N’empêche, quand mon voisin d'en face, à Slate a dit «trop marrant, il y a un bug Facebook, les messages privés des gens sont publiés sur leur timeline», puis quand il a ajouté: «ah trop marrant! C’est qui C…. H….? Hahaha c’est chaud! Les conversations!», c’était la panique. Il avait accès à mes conversations privées. Comme il est sympa, il a dit: «Allez, tous sur la timeline de Charlotte, il y a tout!» Là, j’ai eu des sueurs froides, je suis devenue rouge et blanche et j’ai tout supprimé.
Dieu merci, mes parents ne sont pas sur Facebook. (Papa, maman, ne lisez pas les paragraphes qui suivent.) S’ils y étaient, ils auraient pu découvrir, en public sur ma timeline, mes conversations intimes. Très intimes parfois. Mes amis, s’ils ont été rapides, ont aussi pu voir ce que les uns et les autres pensent des uns et des autres. Tel ami qui me disait en message privé qu’il ne supportait pas untel avec qui il travaille, tel autre qui détestait son travail et voulait se «pendre».
Alors oui, il est possible que j’ai mal paramétré mon accès Facebook, ou que j’ai pris mon wall pour mon inbox. Facebook me ferait presque croire que j'ai eu ces conversations en public... Vue la teneur des messages, je doute qu'ils aient survécu en public si longtemps sans que personne ne fasse de réflexion.
Coming-out sur Facebook?
Et trop d’amis ont paniqué pour que tout cela, me semble-t-il, n'ait été qu'un songe. J’imagine la tête de mes amis qui n’ont pas encore fait leur coming-out mais parlent à leurs copains/copines en messages privés.
D’autres ont peut-être pu voir que l’une de mes amies couchait avec un collègue de travail. Qu’un autre couchait avec deux personnes en même-temps –j’espère qu’aucune de ces deux-là n’était devant leur ordinateur à l’heure du bug.
Certains insultaient leurs chefs nommément –j’espère que les chefs étaient trop concentrés sur leur propre compte Facebook pour aller lire ce qu’il se passait sur ceux des autres.
Le coupable idéal...
J’ai une tendance à la paranoïa. Alors, depuis que j’utilise quotidiennement les réseaux sociaux et leurs riches possibilités d’espionnage, je me méfie. Des appareils photos qui traînent, des gens dans le métro qui peut-être vous filmeront pendant que vous réajustez votre collant sans élégance.
En vertu du principe selon lequel «même les paranoïaques ont de vrais ennemis», je continue de me méfier. Et désormais mon vrai ennemi sera Facebook. La firme de Mark Zuckerberg vient d’avérer mes pires craintes. Que ce soit une hallucination ou pas.

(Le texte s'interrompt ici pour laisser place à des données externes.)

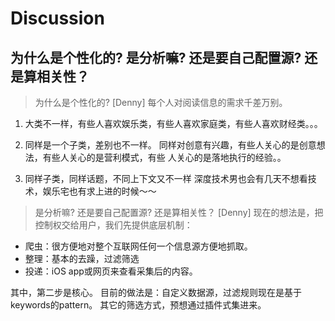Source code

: Discussion
=========

## 为什么是个性化的? 是分析嘛? 还是要自己配置源? 还是算相关性？
> 为什么是个性化的?
[Denny] 每个人对阅读信息的需求千差万别。
1. 大类不一样，有些人喜欢娱乐类，有些人喜欢家庭类，有些人喜欢财经类。。。

2. 同样是一个子类，差别也不一样。
 同样对创意有兴趣，有些人关心的是创意想法，有些人关心的是营利模式，有些
 人关心的是落地执行的经验。。

3. 同样子类，同样话题，不同上下文又不一样
 深度技术男也会有几天不想看技术，娱乐宅也有求上进的时候～～
> 是分析嘛? 还是要自己配置源? 还是算相关性？
[Denny] 现在的想法是，把控制权交给用户，我们先提供底层机制：
- 爬虫：很方便地对整个互联网任何一个信息源方便地抓取。
- 整理：基本的去躁，过滤筛选
- 投递：iOS app或网页来查看采集后的内容。

其中，第二步是核心。
目前的做法是：自定义数据源，过滤规则现在是基于keywords的pattern。
其它的筛选方式，预想通过插件式集进来。
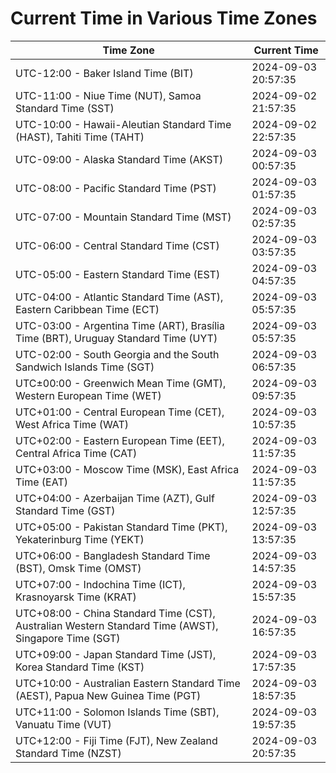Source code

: # Current Time in Various Time Zones

| Time Zone | Current Time |
|-----------|--------------|
| UTC-12:00 - Baker Island Time (BIT) | 2024-09-03 20:57:35 |
| UTC-11:00 - Niue Time (NUT), Samoa Standard Time (SST) | 2024-09-02 21:57:35 |
| UTC-10:00 - Hawaii-Aleutian Standard Time (HAST), Tahiti Time (TAHT) | 2024-09-02 22:57:35 |
| UTC-09:00 - Alaska Standard Time (AKST) | 2024-09-03 00:57:35 |
| UTC-08:00 - Pacific Standard Time (PST) | 2024-09-03 01:57:35 |
| UTC-07:00 - Mountain Standard Time (MST) | 2024-09-03 02:57:35 |
| UTC-06:00 - Central Standard Time (CST) | 2024-09-03 03:57:35 |
| UTC-05:00 - Eastern Standard Time (EST) | 2024-09-03 04:57:35 |
| UTC-04:00 - Atlantic Standard Time (AST), Eastern Caribbean Time (ECT) | 2024-09-03 05:57:35 |
| UTC-03:00 - Argentina Time (ART), Brasília Time (BRT), Uruguay Standard Time (UYT) | 2024-09-03 05:57:35 |
| UTC-02:00 - South Georgia and the South Sandwich Islands Time (SGT) | 2024-09-03 06:57:35 |
| UTC±00:00 - Greenwich Mean Time (GMT), Western European Time (WET) | 2024-09-03 09:57:35 |
| UTC+01:00 - Central European Time (CET), West Africa Time (WAT) | 2024-09-03 10:57:35 |
| UTC+02:00 - Eastern European Time (EET), Central Africa Time (CAT) | 2024-09-03 11:57:35 |
| UTC+03:00 - Moscow Time (MSK), East Africa Time (EAT) | 2024-09-03 11:57:35 |
| UTC+04:00 - Azerbaijan Time (AZT), Gulf Standard Time (GST) | 2024-09-03 12:57:35 |
| UTC+05:00 - Pakistan Standard Time (PKT), Yekaterinburg Time (YEKT) | 2024-09-03 13:57:35 |
| UTC+06:00 - Bangladesh Standard Time (BST), Omsk Time (OMST) | 2024-09-03 14:57:35 |
| UTC+07:00 - Indochina Time (ICT), Krasnoyarsk Time (KRAT) | 2024-09-03 15:57:35 |
| UTC+08:00 - China Standard Time (CST), Australian Western Standard Time (AWST), Singapore Time (SGT) | 2024-09-03 16:57:35 |
| UTC+09:00 - Japan Standard Time (JST), Korea Standard Time (KST) | 2024-09-03 17:57:35 |
| UTC+10:00 - Australian Eastern Standard Time (AEST), Papua New Guinea Time (PGT) | 2024-09-03 18:57:35 |
| UTC+11:00 - Solomon Islands Time (SBT), Vanuatu Time (VUT) | 2024-09-03 19:57:35 |
| UTC+12:00 - Fiji Time (FJT), New Zealand Standard Time (NZST) | 2024-09-03 20:57:35 |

On aurait tout rêvé, tous ensemble, emportés par notre angoisse de notre vie dévoilée. Ça ne changerait rien à l’histoire: la confiance se fissure. Et si c’est Facebook qui prend, c’est aussi parce que le plus grand des réseaux sociaux est le coupable idéal.
Les révélations sur la vie privée via les réseaux sociaux, ou les technologies du siècle dernier, comme le SMS, ou les mails, n’ont pas débuté avec ce bug. Des ministres ont connu les DM fails. Grégoire Fleurot l’a écrit sur Slate: les réseaux sociaux sont, comme leur nom l’indique, conçus pour partager plutôt que pour garder des secrets.
La limite finale
Toute la relation qu’on entretient avec les outils sociaux relèvent d’un donnant-donnant assez simple: posséder un outil gratuit et à l’efficacité redoutable –justement parce que c’est à la portée de tous– pour entrer en contact gratuitement avec tout le monde, partager des contenus. L’envers de cette gratuité, c’est que les réseaux sociaux vendent une partie de ces données pour financer leurs opérations. Il y a là une grande confiance entre nous et ces entreprises.
Si nous étions coupables, comme Facebook le laisse entendre, ce ne serait que le signe que cette confiance est rompue. A de trop nombreuses reprises, le site de Zuck a joué avec nos limites. Nous sommes restés, accros –vigilants– redoutant que ce bug arrive. C’était la limite que l’on se fixait sans doute, que l’on redoutait certainement.